■ TASK INSTRUCTIONS:
All of the entries should be restated word for word, but without their pictures.

= = = = = = =

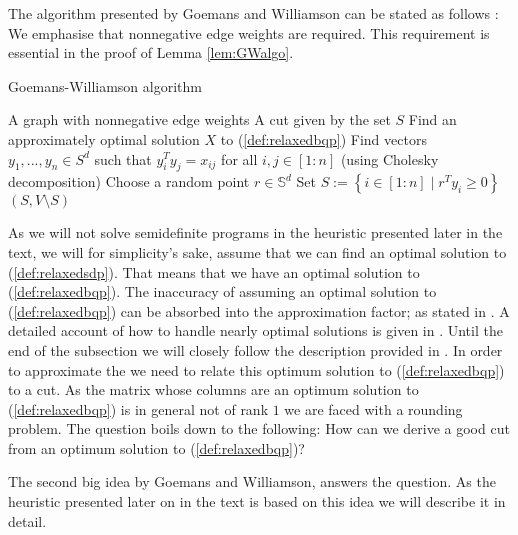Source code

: \documentclass[12pt,a4paper]{article}
\theoremstyle{mythm}
\begin{document}
The algorithm presented by Goemans and Williamson can be stated as follows \cite[p.424]{Korte2018}:
We emphasise that nonnegative edge weights are required.
This requirement is essential in the proof of Lemma \ref{lem:GWalgo}.
\begin{algorithm}
\caption{Goemans-Williamson algorithm}
\label{alg:GWalgo} 
\begin{algorithmic}[1]
\Require A graph with nonnegative edge weights
\Ensure A cut given by the set $ S $
\State Find an approximately optimal solution $ X $ to (\ref{def:relaxedbqp}) 
\State Find vectors $ y_1, ..., y_n \in S^d $ such that  $ y_i^Ty_j= x _{ ij }  $ for all $ i,j \in \left[ 1:n \right]  $ (using Cholesky decomposition)
\State Choose a random point $ r \in \mathbb{S} ^{ d } $
\State Set $ S := \left\{ i \in \left[ 1:n \right]  \mid r ^T y_i \geq 0  \right\}  $
\State \Return $ ( S , V \setminus S) $
\end{algorithmic}
\end{algorithm}

As we will not solve semidefinite programs in the heuristic presented later in the text, we will for simplicity's sake, assume that we can find an optimal solution to
(\ref{def:relaxedsdp}).
That means that we have an optimal solution to (\ref{def:relaxedbqp}). 
The inaccuracy of assuming an optimal solution to (\ref{def:relaxedbqp}) can be absorbed into the approximation factor; as stated in \cite[p. 260]{Vazirani2003}. 
A detailed account of how to handle nearly optimal solutions is given in \cite{Korte2018}.
Until the end of the subsection we will closely follow the description provided in \cite[p. 260 ff]{Vazirani2003}.
In order to approximate the \MCP we need to relate this optimum solution to (\ref{def:relaxedbqp}) to a cut. 
As the matrix whose columns are an optimum solution to
(\ref{def:relaxedbqp}) is in general not of rank $ 1 $ we are faced with a rounding problem. 
The question boils down to the following: 
How can we derive a good cut from an optimum solution to (\ref{def:relaxedbqp})?

The second big idea by Goemans and Williamson, answers the question.
As the heuristic presented later on in the text is based on this idea we will describe it in detail.
\end{document}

= = = = = = =

■ EXERCISE RESPONSE:
Source code

: \documentclass[12pt,a4paper]{article}
\theoremstyle{mythm}
\begin{document}
The algorithm presented by Goemans and Williamson can be stated as follows \cite[p.424]{Korte2018}:
We emphasise that nonnegative edge weights are required.
This requirement is essential in the proof of Lemma \ref{lem:GWalgo}.
\begin{algorithm}
\caption{Goemans-Williamson algorithm}
\label{alg:GWalgo} 
\begin{algorithmic}[1]
\Require A graph with nonnegative edge weights
\Ensure A cut given by the set $ S $
\State Find an approximately optimal solution $ X $ to (\ref{def:relaxedbqp}) 
\State Find vectors $ y_1, ..., y_n \in S^d $ such that  $ y_i^Ty_j= x _{ ij }  $ for all $ i,j \in \left[ 1:n \right]  $ (using Cholesky decomposition)
\State Choose a random point $ r \in \mathbb{S} ^{ d } $
\State Set $ S := \left\{ i \in \left[ 1:n \right]  \mid r ^T y_i \geq 0  \right\}  $
\State \Return $ ( S , V \setminus S) $
\end{algorithmic}
\end{algorithm}

As we will not solve semidefinite programs in the heuristic presented later in the text, we will for simplicity's sake, assume that we can find an optimal solution to
(\ref{def:relaxedsdp}).
That means that we have an optimal solution to (\ref{def:relaxedbqp}). 
The inaccuracy of assuming an optimal solution to (\ref{def:relaxedbqp}) can be absorbed into the approximation factor; as stated in \cite[p. 260]{Vazirani2003}. 
A detailed account of how to handle nearly optimal solutions is given in \cite{Korte2018}.
Until the end of the subsection we will closely follow the description provided in \cite[p. 260 ff]{Vazirani2003}.
In order to approximate the \MCP we need to relate this optimum solution to (\ref{def:relaxedbqp}) to a cut. 
As the matrix whose columns are an optimum solution to
(\ref{def:relaxedbqp}) is in general not of rank $ 1 $ we are faced with a rounding problem. 
The question boils down to the following: 
How can we derive a good cut from an optimum solution to (\ref{def:relaxedbqp})?

The second big idea by Goemans and Williamson, answers the question.
As the heuristic presented later on in the text is based on this idea we will describe it in detail.
\end{document}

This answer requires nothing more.